Envolveu-se numa séria polêmica com o bispo diocesano, valendo-se de uma
linguagem agressiva nas suas cartas e escritos. O bispo exonerou-o de suas
funções e, pelo que consta, os protestantes o teriam sondado para ser seu
pregador, o que de fato não aconteceu. Essa foi a vivência mais importante dos
colonos alemães com o espírito do catolicismo luso-brasileiro. Pelo visto não
fez estragos pois, foi transitória e limitada ao
convívio de um sacerdote em particular e não inserido numa comunidade mista com
luso-brasileiros.
Depois de alguns
anos de uma assistência religiosa
irregular, Bom Jardim foi elevado à condição de paróquia autônoma em 1859 e
confiada as padres jesuítas. O fato se
deu um pouco antes da celebração do Concílio Vaticano I. Nele foram definidos a
doutrina, os preceitos morais e as normas disciplinares eclesiásticas que
deveriam nortear a implantação da Restauração Católica. Acontece que os
jesuítas por tradição e por imposição do seu estatuto, alinham-se na vanguarda
da Igreja e costumam ocupar postos avançados na implantação de seus projetos.
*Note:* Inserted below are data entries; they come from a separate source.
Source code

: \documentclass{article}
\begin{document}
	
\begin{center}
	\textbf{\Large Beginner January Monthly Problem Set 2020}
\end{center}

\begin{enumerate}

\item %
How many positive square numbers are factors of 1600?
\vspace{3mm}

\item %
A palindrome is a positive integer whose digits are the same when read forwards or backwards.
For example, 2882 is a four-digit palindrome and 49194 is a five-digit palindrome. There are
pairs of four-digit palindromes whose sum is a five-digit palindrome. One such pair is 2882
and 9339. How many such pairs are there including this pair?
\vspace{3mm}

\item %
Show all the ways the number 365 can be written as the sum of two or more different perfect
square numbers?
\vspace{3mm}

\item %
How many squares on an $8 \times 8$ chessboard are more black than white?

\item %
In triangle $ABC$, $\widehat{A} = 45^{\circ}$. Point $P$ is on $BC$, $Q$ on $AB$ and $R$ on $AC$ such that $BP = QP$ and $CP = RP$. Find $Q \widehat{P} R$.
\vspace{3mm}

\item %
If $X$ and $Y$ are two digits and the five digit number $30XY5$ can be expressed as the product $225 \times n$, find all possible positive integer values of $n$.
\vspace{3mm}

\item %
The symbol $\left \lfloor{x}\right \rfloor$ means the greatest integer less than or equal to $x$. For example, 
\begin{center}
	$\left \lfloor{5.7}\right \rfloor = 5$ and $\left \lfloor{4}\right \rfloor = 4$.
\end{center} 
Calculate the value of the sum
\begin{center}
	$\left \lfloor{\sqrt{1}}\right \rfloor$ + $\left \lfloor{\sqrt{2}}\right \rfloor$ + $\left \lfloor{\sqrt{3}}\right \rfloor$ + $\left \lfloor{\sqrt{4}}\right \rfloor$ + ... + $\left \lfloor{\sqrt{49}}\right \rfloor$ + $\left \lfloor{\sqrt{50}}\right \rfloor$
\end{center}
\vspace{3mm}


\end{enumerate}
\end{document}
Nada mais normal, portanto, que batalhassem
para tornar a Igreja Restaurada uma realidade entre os colonos alemães.
Entende-se que abraçassem a tarefa com o fervor, diria quase com o furor de
pioneiros. Essa característica é flagrante e subentendida nas passagens da Crônica que se ocupam com a
ação pastoral e o espírito religioso daquela comunidade. Para entender o
autor ao definir a autoridade e a
competência do pároco, do bispo, do papa, é preciso situar-se numa realidade histórica em que a hierarquização e,
conseqüentemente, a hierarquia na Igreja, era levada ao quase extremo, pois,
constituía-se num dos pilares mestre sem
o qual todo o Projeto da Restauração
estava comprometido. No mesmo sentido vai a exigência, próximo ao
exagero, ao ressaltar a necessidade da pureza doutrinária, a correção dos
costumes e o comportamento ao fustigar as aberrações e desvios . Riolando Azzi,
estudioso das questões da História da Igreja, assim definiu a discrepância
entre a cristandade luso-brsileira e o cristianismo da Restauração Católica,
que ele chamou de Cristandade Clerical.
“Daí surge uma
diferença bem significativa entre a Cristandade Luso-brasileira e essa nova
Cristandade em formação. Na Cristandade colonial predominava a idéia de que a
instituição eclesiástica fazia parte
integrante do próprio estado lusitano católico. A fé, portanto, permeava as próprias
instituições políticas. Já nas áreas de imigração existe uma separação muito
nítida, entre as manifestações religiosas e a esfera política do Estado
brasileiro, geralmente minimizada ou ignorada. Na medida em que padres
seculares se instalaram na região dos imigrantes, as vinculações mais
expressivas serão feitas com a Santa Sé. Por isso, ao analisar o catolicismo de
imigração no Rio Grande do Sul, Luis de Boni chega a indicar a formação de um
verdadeiro “estado papal”. (Rambo, A.B.
A igreja dos Imigrantes ... idem p. 63)
Na nota introdutória
da Crônica o autor deixa claro que entre os motivos que levaram a escrevê-la, sobressaem
dois. Em primeiro lugar não deixar
cair no esquecimento a história de Bom
Jardim: os começos na mata virgem; o envolvimento dos colonos nos
acontecimentos históricos como a Revolução Farroupilha, a Guerra do Paraguai, a
Guerra contra Rosas, o episódio dos Mucker, o surto de varíola, a Revolução
Federalista; a progressiva inserção na
comunidade nacional; a evolução e a consolidação da colonização sob todos os
seus aspectos.
Em segundo
lugar fixa-se a Crônica na história da paróquia e da comunidade
católica. Se sob todos os aspectos relata até às minúcias a história local, não
deixa de ser uma amostra paradigmática para a colonização alemã no Sul do
Brasil em geral e ao mesmo tempo não deixa de ser uma história confessional,
por declarar ser uma história da comunidade católica. Com isso fica faltando a
história da comunidade protestante, levemente mais numerosa. Em luar nenhum na
Crônica o Pe. Schlitz se refere em tom de animosidade contra os protestantes.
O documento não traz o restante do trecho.